## To do
Leaving out all pictures, return the records word for word.

## Data for processing
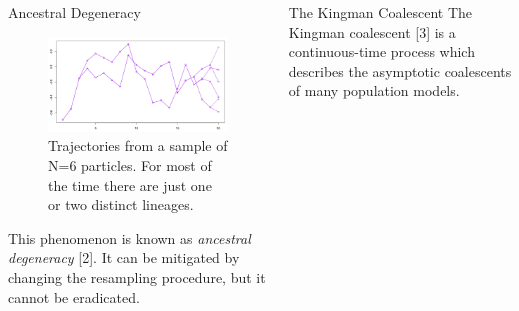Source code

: \documentclass[final, 12pt]{beamer}
\newlength{\colwidth}
\begin{document}
\begin{frame}
\begin{columns}
\begin{column}{\colwidth}
\begin{block}{Ancestral Degeneracy}
\begin{figure} %
\includegraphics[width=0.9\colwidth]{degeneracy.pdf}
\caption{Trajectories from a sample of N=6 particles. For most of the time there are just one or two distinct lineages.}
\end{figure}

This phenomenon is known as \emph{ancestral degeneracy} [2]. It can be mitigated by changing the resampling procedure, but it cannot be eradicated.
\end{block}
\end{column}

\begin{column}{\colwidth}

\vspace*{-75pt}

\begin{block}{The Kingman Coalescent}
The Kingman coalescent [3] is a continuous-time process which describes the asymptotic coalescents of many population models.\\[10pt]


\end{block}
\end{column}
\end{columns}
\end{frame}
\end{document}
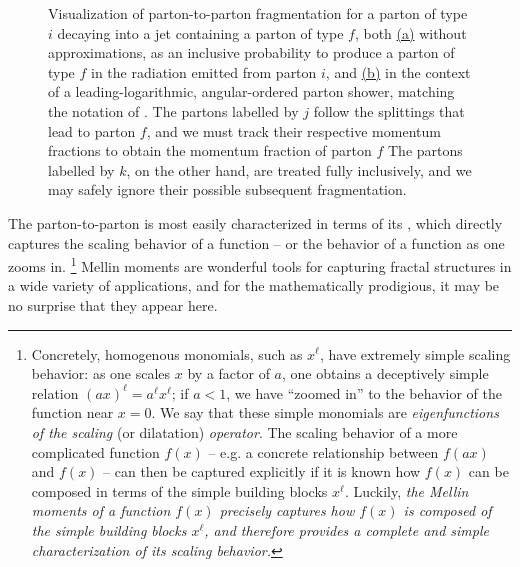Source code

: \begin{figure}[t!]
    \centering

    \caption[Visualization of parton-to-parton fragmentation for a parton of type \(i\) decaying into a jet containing a parton of type \(f\).]
    {
        Visualization of parton-to-parton fragmentation for a parton of type \(i\) decaying into a jet containing a parton of type \(f\), both
        \hyperref[fig:shower:cartoon:fragmentation1]{(a)}
        without approximations, as an inclusive probability to produce a parton of type \(f\) in the radiation emitted from parton \(i\), and
        \hyperref[fig:shower:cartoon:fragmentation2]{(b)}
        in the context of a leading-logarithmic, angular-ordered parton shower, matching the notation of .
        The partons labelled by \(j\) follow the splittings that lead to parton \(f\), and we must track their respective momentum fractions to obtain the momentum fraction of parton \(f\)
        The partons labelled by \(k\), on the other hand, are treated fully inclusively, and we may safely ignore their possible subsequent fragmentation.
    }

    \label{fig:shower:cartoon:fragmentation}
\end{figure}


The \gls{parton-to-parton} is most easily characterized in terms of its , which directly captures the scaling behavior of a function -- or the behavior of a function as one zooms in.%
\footnote{
    Concretely, homogenous monomials, such as \(x^\ell\), have extremely simple scaling behavior:
    as one scales \(x\) by a factor of \(a\), one obtains a deceptively simple relation \((a x)^\ell = a^\ell x^\ell\);
    if \(a < 1\), we have ``zoomed in'' to the behavior of the function near \(x = 0\).
    We say that these simple monomials are \textit{eigenfunctions of the scaling} (or dilatation) \textit{operator}.
    The scaling behavior of a more complicated function \(f(x)\) -- e.g. a concrete relationship between \(f(ax)\) and \(f(x)\) -- can then be captured explicitly if it is known how \(f(x)\) can be composed in terms of the simple building blocks \(x^\ell\).
    Luckily, \textit{the Mellin moments of a function \(f(x)\) precisely captures how \(f(x)\) is composed of the simple building blocks \(x^\ell\), and therefore provides a complete and simple characterization of its scaling behavior.}
}
%
Mellin moments are wonderful tools for capturing fractal structures in a wide variety of applications, and for the mathematically prodigious, it may be no surprise that they appear here.


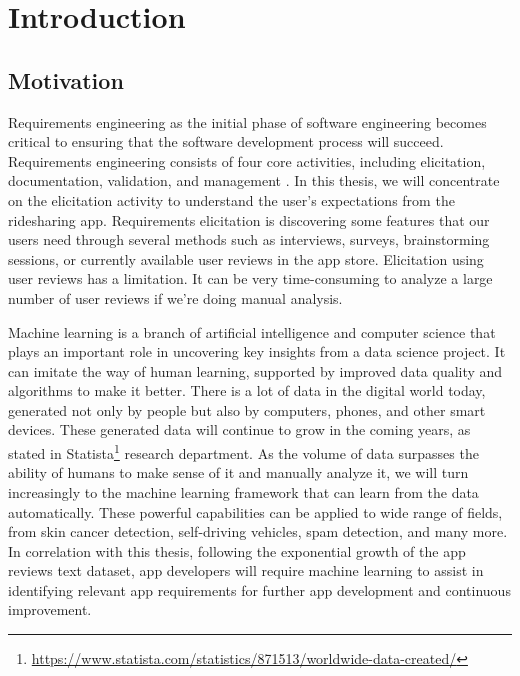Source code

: \documentclass[12pt]{article}
\begin{document}
\newpage
\listoftables

\newpage
\section{Introduction}
\subsection{Motivation}
Requirements engineering as the initial phase of software engineering becomes critical to ensuring that the software development process will succeed. Requirements engineering consists of four core activities, including elicitation, documentation, validation, and management \cite{re_fundamentals}. In this thesis, we will concentrate on the elicitation activity to understand the user’s expectations from the ridesharing app. Requirements elicitation is discovering some features that our users need through several methods such as interviews, surveys, brainstorming sessions, or currently available user reviews in the app store. Elicitation using user reviews has a limitation. It can be very time-consuming to analyze a large number of user reviews if we’re doing manual analysis.

Machine learning is a branch of artificial intelligence and computer science that plays an important role in uncovering key insights from a data science project. It can imitate the way of human learning, supported by improved data quality and algorithms to make it better. There is a lot of data in the digital world today, generated not only by people but also by computers, phones, and other smart devices. These generated data will continue to grow in the coming years, as stated in Statista\footnote{\url{https://www.statista.com/statistics/871513/worldwide-data-created/}} research department. As the volume of data surpasses the ability of humans to make sense of it and manually analyze it, we will turn increasingly to the machine learning framework that can learn from the data automatically. These powerful capabilities can be applied to wide range of fields, from skin cancer detection\cite{skin_cancer_detection}, self-driving vehicles\cite{ml_for_selfdriving_car}, spam detection\cite{ml_for_spam_detection}, and many more. In correlation with this thesis, following the exponential growth of the app reviews text dataset, app developers will require machine learning to assist in identifying relevant app requirements for further app development and continuous improvement.
\end{document}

## Exercise solution
Source code

: \documentclass[final, 12pt]{beamer}
\newlength{\colwidth}
\begin{document}
\begin{frame}
\begin{columns}
\begin{column}{\colwidth}
\begin{block}{Ancestral Degeneracy}
\begin{figure} %
\includegraphics[width=0.9\colwidth]{degeneracy.pdf}
\caption{Trajectories from a sample of N=6 particles. For most of the time there are just one or two distinct lineages.}
\end{figure}

This phenomenon is known as \emph{ancestral degeneracy} [2]. It can be mitigated by changing the resampling procedure, but it cannot be eradicated.
\end{block}
\end{column}

\begin{column}{\colwidth}

\vspace*{-75pt}

\begin{block}{The Kingman Coalescent}
The Kingman coalescent [3] is a continuous-time process which describes the asymptotic coalescents of many population models.\\[10pt]


\end{block}
\end{column}
\end{columns}
\end{frame}
\end{document}
Source code

: \begin{figure}[t!]
    \centering

    \caption[Visualization of parton-to-parton fragmentation for a parton of type \(i\) decaying into a jet containing a parton of type \(f\).]
    {
        Visualization of parton-to-parton fragmentation for a parton of type \(i\) decaying into a jet containing a parton of type \(f\), both
        \hyperref[fig:shower:cartoon:fragmentation1]{(a)}
        without approximations, as an inclusive probability to produce a parton of type \(f\) in the radiation emitted from parton \(i\), and
        \hyperref[fig:shower:cartoon:fragmentation2]{(b)}
        in the context of a leading-logarithmic, angular-ordered parton shower, matching the notation of .
        The partons labelled by \(j\) follow the splittings that lead to parton \(f\), and we must track their respective momentum fractions to obtain the momentum fraction of parton \(f\)
        The partons labelled by \(k\), on the other hand, are treated fully inclusively, and we may safely ignore their possible subsequent fragmentation.
    }

    \label{fig:shower:cartoon:fragmentation}
\end{figure}


The \gls{parton-to-parton} is most easily characterized in terms of its , which directly captures the scaling behavior of a function -- or the behavior of a function as one zooms in.%
\footnote{
    Concretely, homogenous monomials, such as \(x^\ell\), have extremely simple scaling behavior:
    as one scales \(x\) by a factor of \(a\), one obtains a deceptively simple relation \((a x)^\ell = a^\ell x^\ell\);
    if \(a < 1\), we have ``zoomed in'' to the behavior of the function near \(x = 0\).
    We say that these simple monomials are \textit{eigenfunctions of the scaling} (or dilatation) \textit{operator}.
    The scaling behavior of a more complicated function \(f(x)\) -- e.g. a concrete relationship between \(f(ax)\) and \(f(x)\) -- can then be captured explicitly if it is known how \(f(x)\) can be composed in terms of the simple building blocks \(x^\ell\).
    Luckily, \textit{the Mellin moments of a function \(f(x)\) precisely captures how \(f(x)\) is composed of the simple building blocks \(x^\ell\), and therefore provides a complete and simple characterization of its scaling behavior.}
}
%
Mellin moments are wonderful tools for capturing fractal structures in a wide variety of applications, and for the mathematically prodigious, it may be no surprise that they appear here.


Source code

: \documentclass[12pt]{article}
\begin{document}
\newpage
\listoftables

\newpage
\section{Introduction}
\subsection{Motivation}
Requirements engineering as the initial phase of software engineering becomes critical to ensuring that the software development process will succeed. Requirements engineering consists of four core activities, including elicitation, documentation, validation, and management \cite{re_fundamentals}. In this thesis, we will concentrate on the elicitation activity to understand the user’s expectations from the ridesharing app. Requirements elicitation is discovering some features that our users need through several methods such as interviews, surveys, brainstorming sessions, or currently available user reviews in the app store. Elicitation using user reviews has a limitation. It can be very time-consuming to analyze a large number of user reviews if we’re doing manual analysis.

Machine learning is a branch of artificial intelligence and computer science that plays an important role in uncovering key insights from a data science project. It can imitate the way of human learning, supported by improved data quality and algorithms to make it better. There is a lot of data in the digital world today, generated not only by people but also by computers, phones, and other smart devices. These generated data will continue to grow in the coming years, as stated in Statista\footnote{\url{https://www.statista.com/statistics/871513/worldwide-data-created/}} research department. As the volume of data surpasses the ability of humans to make sense of it and manually analyze it, we will turn increasingly to the machine learning framework that can learn from the data automatically. These powerful capabilities can be applied to wide range of fields, from skin cancer detection\cite{skin_cancer_detection}, self-driving vehicles\cite{ml_for_selfdriving_car}, spam detection\cite{ml_for_spam_detection}, and many more. In correlation with this thesis, following the exponential growth of the app reviews text dataset, app developers will require machine learning to assist in identifying relevant app requirements for further app development and continuous improvement.
\end{document}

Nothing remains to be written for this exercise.